EXERCISE DETAILS:
When you transcribe the entries below, begin at their first line and stop after the line containing "- Discovery čvor"; pictures stay out.

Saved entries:
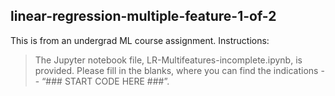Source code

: ## linear-regression-multiple-feature-1-of-2

This is from an undergrad ML course assignment. Instructions:

> The Jupyter notebook file, LR-Multifeatures-incomplete.ipynb, is provided.
Please fill in the blanks, where you can find the indications -- “### START CODE HERE ###”. 
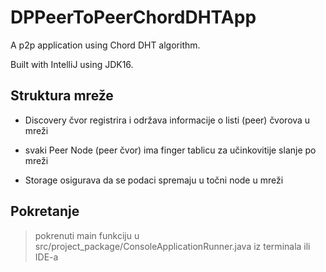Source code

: # DPPeerToPeerChordDHTApp
A p2p application using Chord DHT algorithm.

Built with IntelliJ using JDK16.

## Struktura mreže

- Discovery čvor registrira i održava informacije o listi (peer) čvorova u mreži

- svaki Peer Node (peer čvor) ima finger tablicu za učinkovitije slanje po mreži

- Storage osigurava da se podaci spremaju u točni node u mreži

## Pokretanje
>pokrenuti main funkciju u src/project_package/ConsoleApplicationRunner.java iz terminala ili IDE-a
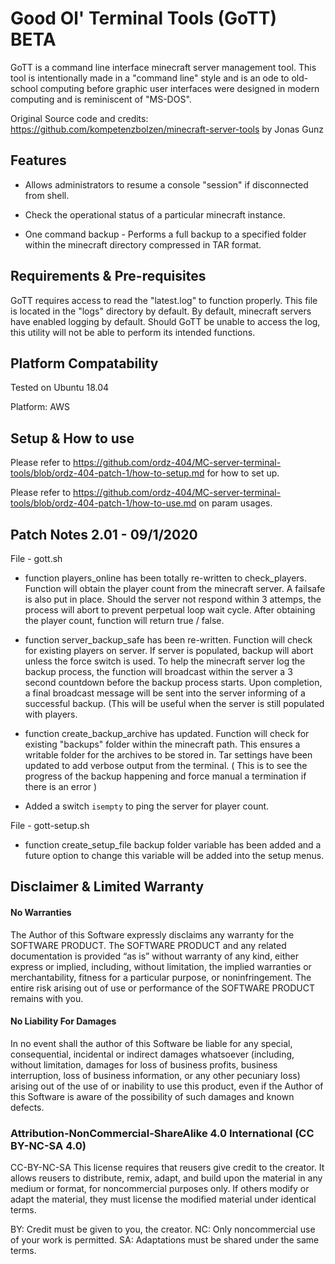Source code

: # Good Ol' Terminal Tools (GoTT) BETA

GoTT is a command line interface minecraft server management tool. This tool is intentionally made in a "command line" style and is an ode to old-school computing before graphic user interfaces were designed in modern computing and is reminiscent of "MS-DOS". 

Original Source code and credits: https://github.com/kompetenzbolzen/minecraft-server-tools by Jonas Gunz 

## Features

* Allows administrators to resume a console "session" if disconnected from shell.

* Check the operational status of a particular minecraft instance. 

* One command backup - Performs a full backup to a specified folder within the minecraft directory compressed in TAR  format.


## Requirements & Pre-requisites
GoTT requires access to read the "latest.log" to function properly. This file is located in the "logs" directory by default. By default, minecraft servers have enabled logging by default. Should GoTT be unable to access the log, this utility will not be able to perform its intended functions.


## Platform Compatability
Tested on Ubuntu 18.04

Platform: AWS

## Setup & How to use

Please refer to https://github.com/ordz-404/MC-server-terminal-tools/blob/ordz-404-patch-1/how-to-setup.md for how to set up.

Please refer to https://github.com/ordz-404/MC-server-terminal-tools/blob/ordz-404-patch-1/how-to-use.md on param usages. 

## Patch Notes 2.01 - 09/1/2020

File - gott.sh

* function players_online has been totally re-written to check_players. Function will obtain the player count from the minecraft server. A failsafe is also put in place. Should the server not respond within 3 attemps, the process will abort to prevent perpetual loop wait cycle. After obtaining the player count, function will return true / false. 

* function server_backup_safe has been re-written. Function will check for existing players on server. If server is populated, backup will abort unless the force switch is used. To help the minecraft server log the backup process, the function will broadcast within the server a 3 second countdown before the backup process starts. Upon completion, a final broadcast message will be sent into the server informing of a successful backup. (This will be useful when the server is still populated with players. 

* function create_backup_archive has updated. Function will check for existing "backups" folder within the minecraft path. This ensures a writable folder for the archives to be stored in. Tar settings have been updated to add verbose output from the terminal. ( This is to see the progress of the backup happening and force manual a termination if there is an error ) 

* Added a switch `isempty` to ping the server for player count. 

File - gott-setup.sh

* function create_setup_file backup folder variable has been added and a future option to change this variable will be added into the setup menus.

## Disclaimer & Limited Warranty

#### No Warranties
The Author of this Software expressly disclaims any warranty for the SOFTWARE PRODUCT. The SOFTWARE PRODUCT and any related documentation is provided “as is” without warranty of any kind, either express or implied, including, without limitation, the implied warranties or merchantability, fitness for a particular purpose, or noninfringement. The entire risk arising out of use or performance of the SOFTWARE PRODUCT remains with you.

#### No Liability For Damages
In no event shall the author of this Software be liable for any special, consequential, incidental or indirect damages whatsoever (including, without limitation, damages for loss of business profits, business interruption, loss of business information, or any other pecuniary loss) arising out of the use of or inability to use this product, even if the Author of this Software is aware of the possibility of such damages and known defects.

### Attribution-NonCommercial-ShareAlike 4.0 International (CC BY-NC-SA 4.0)
CC-BY-NC-SA This license requires that reusers give credit to the creator. It allows reusers to distribute, remix, adapt, and build upon the material in any medium or format, for noncommercial purposes only. If others modify or adapt the material, they must license the modified material under identical terms.

BY: Credit must be given to you, the creator.
NC: Only noncommercial use of your work is permitted.
SA: Adaptations must be shared under the same terms.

EXERCISE ANSWER:
Source code

: ## linear-regression-multiple-feature-1-of-2

This is from an undergrad ML course assignment. Instructions:

> The Jupyter notebook file, LR-Multifeatures-incomplete.ipynb, is provided.
Please fill in the blanks, where you can find the indications -- “### START CODE HERE ###”. 
Source code

: # DPPeerToPeerChordDHTApp
A p2p application using Chord DHT algorithm.

Built with IntelliJ using JDK16.

## Struktura mreže

- Discovery čvor registrira i održava informacije o listi (peer) čvorova u mreži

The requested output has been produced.